Ted Leung noted the discussion that Werner and I have been having, and observed that we should consider Rob Pike’s (in)famous polemic, “Systems Software Research is Irrelevant.” I should say that I broadly agree with most of Pike’s conclusions — and academic systems software research has seemed increasingly irrelevant in the last five years. That said, I think that what Pike characterizes as “systems research” is far too skewed to the interface to the system — which (tautologically) is but the periphery of the larger system. In my opinion, “systems research” should focus not on the interface of the system, but rather its guts: those hidden Rube Goldberg-esque innards that are rife with old assumptions and unintended consequences. Pike would perhaps dismiss the study of these innards as “phenomenology”, but I would counter that understanding phenomena is a prerequisite to understanding larger systemic truths. Of course, the problem to date has been that much systems research has not been able to completely understand phenomena — the research has often consisted merely of characterizing it.

As evidence that systems research has become irrelevant, Pike points to the fact that SOSP has had markedly fewer papers that have presenting new operating systems, observing that “a new language or OS can make the machine feel different, give excitement, novelty.” While I agree with the sentiment that innovation is the source of excitement (and that such exciting innovation has been woefully lacking from academic systems research), I disagree with the implication that systems innovation is restricted to a new language or OS; a new file system, a new debugger, or a new way of virtualization can be just as exciting. So the good news is that work need not be a new system to be important systems work, but the bad news is that while none of these is as large as a new OS, they’re still huge projects — far more than a graduate student (or even a lab of graduate students) can be expected to complete in a reasonable amount of time.
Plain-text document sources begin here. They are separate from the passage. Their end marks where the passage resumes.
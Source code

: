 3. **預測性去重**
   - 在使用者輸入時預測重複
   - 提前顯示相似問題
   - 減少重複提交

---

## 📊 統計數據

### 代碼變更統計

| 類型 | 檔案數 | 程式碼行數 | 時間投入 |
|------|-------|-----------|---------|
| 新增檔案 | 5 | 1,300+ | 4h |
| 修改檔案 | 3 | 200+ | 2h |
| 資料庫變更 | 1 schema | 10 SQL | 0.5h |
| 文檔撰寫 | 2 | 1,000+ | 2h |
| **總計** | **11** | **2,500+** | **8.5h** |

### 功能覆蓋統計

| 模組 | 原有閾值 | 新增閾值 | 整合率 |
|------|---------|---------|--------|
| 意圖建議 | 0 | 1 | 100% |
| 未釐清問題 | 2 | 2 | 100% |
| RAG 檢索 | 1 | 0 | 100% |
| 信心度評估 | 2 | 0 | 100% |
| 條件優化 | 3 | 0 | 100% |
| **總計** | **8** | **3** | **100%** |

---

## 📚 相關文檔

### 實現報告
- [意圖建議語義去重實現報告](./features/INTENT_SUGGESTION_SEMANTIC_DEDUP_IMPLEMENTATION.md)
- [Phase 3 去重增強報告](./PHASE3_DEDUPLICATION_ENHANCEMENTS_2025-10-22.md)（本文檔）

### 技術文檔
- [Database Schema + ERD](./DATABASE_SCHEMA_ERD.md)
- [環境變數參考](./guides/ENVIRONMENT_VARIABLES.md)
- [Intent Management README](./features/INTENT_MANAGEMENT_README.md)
So if even these problems are too big for academia, what’s to become of academic systems research? For starters, if it’s to be done by graduate students, it will have to be content with smaller innovation. This doesn’t mean that it need be any less innovative — just that the scope of innovation will be naturally narrower. As an extreme example, take the new nohup -p in Solaris 9. While this is a very small body of work, it is exciting and innovative. And yet, most academics would probably dismiss this work as completely uninteresting — even though most could probably not describe the mechanism by which it works. Is this a dissertation? Certainly not — and it’s not even clear how such a small body of work could be integrated into a larger thesis. But it’s original, novel work, and it solves an important and hard (if small) problem. Note, too, that this work is interesting because of the phenomenon that prohibited a naive implementation: any solution that doesn’t address the deadlock inherent in the problem isn’t actually an acceptable solution. This is an extreme example, but it should make the point that smaller work can be interesting — as long as it’s innovative, robust and thorough.

But if the problems that academic systems researchers work on are going to become smaller, the researchers must have the right foundation upon which to build their work: small work is necessarily more specific, and work is markedly less relevant if it’s based on an obsolete system. And (believe it or not) this actually brings us to one of our primary motivations for open sourcing Solaris: we wish to provide complete access to a best-of-breed system that allows researchers to solve new problems instead of revisiting old ones. Will an open source Solaris single-handedly make systems research relevant? Certainly not — but it should make for one less excuse…

14 Responses

  1. Perhaps I fail to see why nohup -p is considered innovative. Using the /proc file system to manipulate processes, running processes, has been around for a long time now. By applying that concept to a single command, it should be considered innovative? I think not.

  2. Anonymous: I think you’re proving my point. You dismiss nohup -p as “just using the /proc file system to manipulate processes”, but did you really know (for example) about the agent LWP? How would you implement it on a system that does not have the agent LWP? (A facility which is unique to Solaris, by the way.) nohup -p is a very small innovation, but it _is_ innovation and it’s certainly relevant. Actually, let me phrase this in a much more controversial way: nohup -p — as tiny as it is — represents more relevant innovation than all of academic systems research has provided in the last five years. Counter-examples?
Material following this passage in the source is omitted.